[How to complete this task]
I need the entries printed again word for word, without the images.
*** Block opens ***
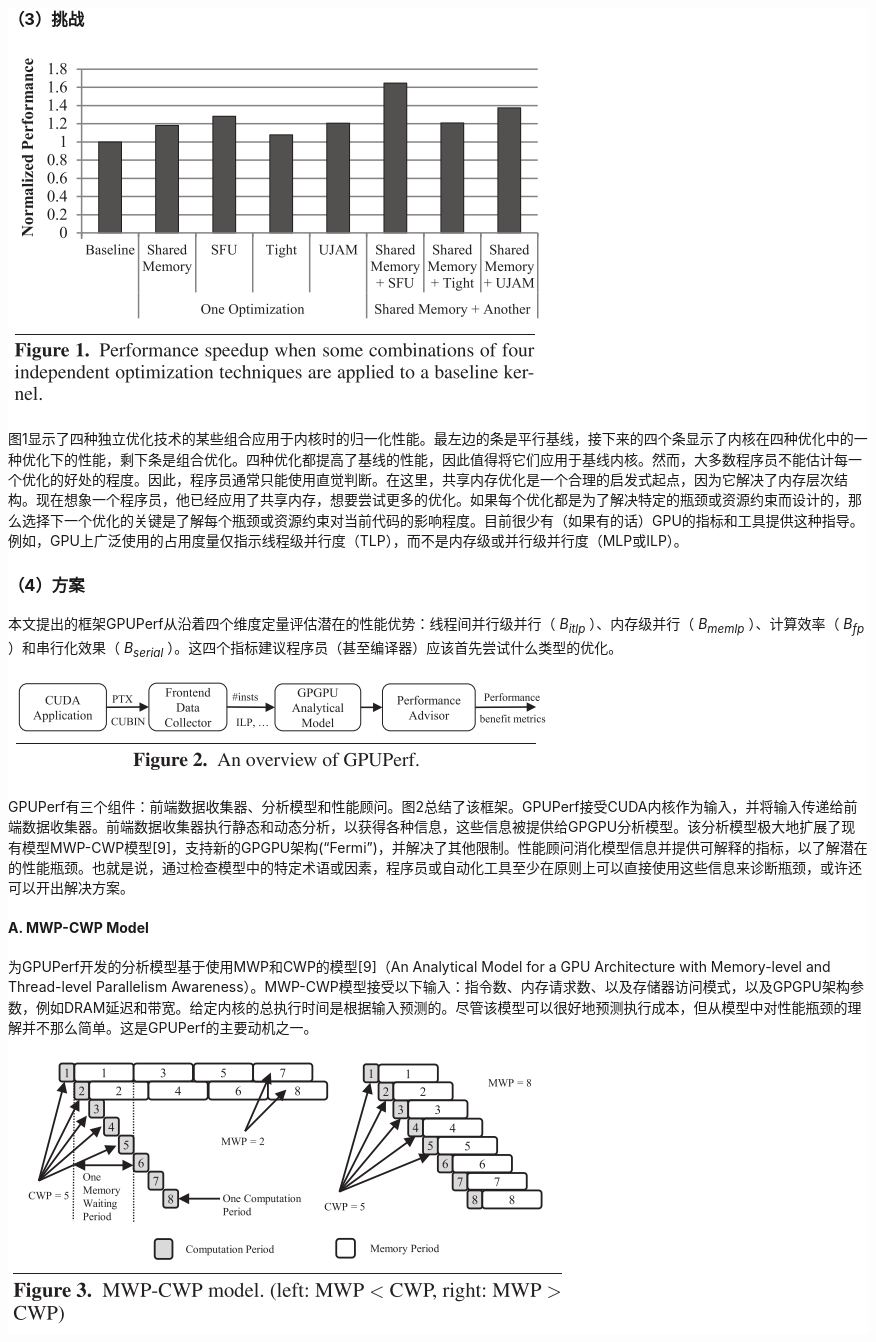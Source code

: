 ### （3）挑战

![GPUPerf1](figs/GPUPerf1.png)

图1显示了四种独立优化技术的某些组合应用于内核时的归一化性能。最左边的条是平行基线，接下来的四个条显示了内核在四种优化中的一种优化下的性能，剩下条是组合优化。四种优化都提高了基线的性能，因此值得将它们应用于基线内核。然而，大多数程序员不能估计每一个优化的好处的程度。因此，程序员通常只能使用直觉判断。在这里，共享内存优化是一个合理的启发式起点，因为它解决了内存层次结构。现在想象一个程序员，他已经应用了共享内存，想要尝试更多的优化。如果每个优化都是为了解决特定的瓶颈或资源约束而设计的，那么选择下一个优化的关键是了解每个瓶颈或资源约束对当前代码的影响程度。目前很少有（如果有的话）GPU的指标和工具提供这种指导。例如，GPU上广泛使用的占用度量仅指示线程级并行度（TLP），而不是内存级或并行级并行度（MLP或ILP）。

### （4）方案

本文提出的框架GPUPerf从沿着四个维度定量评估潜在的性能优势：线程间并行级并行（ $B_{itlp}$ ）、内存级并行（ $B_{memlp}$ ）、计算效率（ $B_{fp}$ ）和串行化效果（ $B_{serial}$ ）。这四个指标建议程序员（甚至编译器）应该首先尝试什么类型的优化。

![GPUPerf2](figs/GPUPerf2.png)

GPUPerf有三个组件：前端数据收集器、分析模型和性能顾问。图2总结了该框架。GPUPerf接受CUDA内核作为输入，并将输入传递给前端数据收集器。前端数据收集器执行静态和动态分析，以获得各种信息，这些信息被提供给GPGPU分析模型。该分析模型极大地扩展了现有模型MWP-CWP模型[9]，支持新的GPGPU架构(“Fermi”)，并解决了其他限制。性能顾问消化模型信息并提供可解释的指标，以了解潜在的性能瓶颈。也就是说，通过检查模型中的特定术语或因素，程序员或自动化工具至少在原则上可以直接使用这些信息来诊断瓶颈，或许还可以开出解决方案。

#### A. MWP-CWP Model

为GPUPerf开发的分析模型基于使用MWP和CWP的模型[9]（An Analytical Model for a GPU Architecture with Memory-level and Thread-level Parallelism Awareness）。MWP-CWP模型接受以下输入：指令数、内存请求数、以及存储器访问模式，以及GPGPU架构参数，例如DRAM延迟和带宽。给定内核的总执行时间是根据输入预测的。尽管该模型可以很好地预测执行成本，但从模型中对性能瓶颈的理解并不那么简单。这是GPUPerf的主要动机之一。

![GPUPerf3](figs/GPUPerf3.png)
*** Block closes ***
[Answer to this task]
Source code

: ### （3）挑战

![GPUPerf1](figs/GPUPerf1.png)

图1显示了四种独立优化技术的某些组合应用于内核时的归一化性能。最左边的条是平行基线，接下来的四个条显示了内核在四种优化中的一种优化下的性能，剩下条是组合优化。四种优化都提高了基线的性能，因此值得将它们应用于基线内核。然而，大多数程序员不能估计每一个优化的好处的程度。因此，程序员通常只能使用直觉判断。在这里，共享内存优化是一个合理的启发式起点，因为它解决了内存层次结构。现在想象一个程序员，他已经应用了共享内存，想要尝试更多的优化。如果每个优化都是为了解决特定的瓶颈或资源约束而设计的，那么选择下一个优化的关键是了解每个瓶颈或资源约束对当前代码的影响程度。目前很少有（如果有的话）GPU的指标和工具提供这种指导。例如，GPU上广泛使用的占用度量仅指示线程级并行度（TLP），而不是内存级或并行级并行度（MLP或ILP）。

### （4）方案

本文提出的框架GPUPerf从沿着四个维度定量评估潜在的性能优势：线程间并行级并行（ $B_{itlp}$ ）、内存级并行（ $B_{memlp}$ ）、计算效率（ $B_{fp}$ ）和串行化效果（ $B_{serial}$ ）。这四个指标建议程序员（甚至编译器）应该首先尝试什么类型的优化。

![GPUPerf2](figs/GPUPerf2.png)

GPUPerf有三个组件：前端数据收集器、分析模型和性能顾问。图2总结了该框架。GPUPerf接受CUDA内核作为输入，并将输入传递给前端数据收集器。前端数据收集器执行静态和动态分析，以获得各种信息，这些信息被提供给GPGPU分析模型。该分析模型极大地扩展了现有模型MWP-CWP模型[9]，支持新的GPGPU架构(“Fermi”)，并解决了其他限制。性能顾问消化模型信息并提供可解释的指标，以了解潜在的性能瓶颈。也就是说，通过检查模型中的特定术语或因素，程序员或自动化工具至少在原则上可以直接使用这些信息来诊断瓶颈，或许还可以开出解决方案。

#### A. MWP-CWP Model

为GPUPerf开发的分析模型基于使用MWP和CWP的模型[9]（An Analytical Model for a GPU Architecture with Memory-level and Thread-level Parallelism Awareness）。MWP-CWP模型接受以下输入：指令数、内存请求数、以及存储器访问模式，以及GPGPU架构参数，例如DRAM延迟和带宽。给定内核的总执行时间是根据输入预测的。尽管该模型可以很好地预测执行成本，但从模型中对性能瓶颈的理解并不那么简单。这是GPUPerf的主要动机之一。

![GPUPerf3](figs/GPUPerf3.png)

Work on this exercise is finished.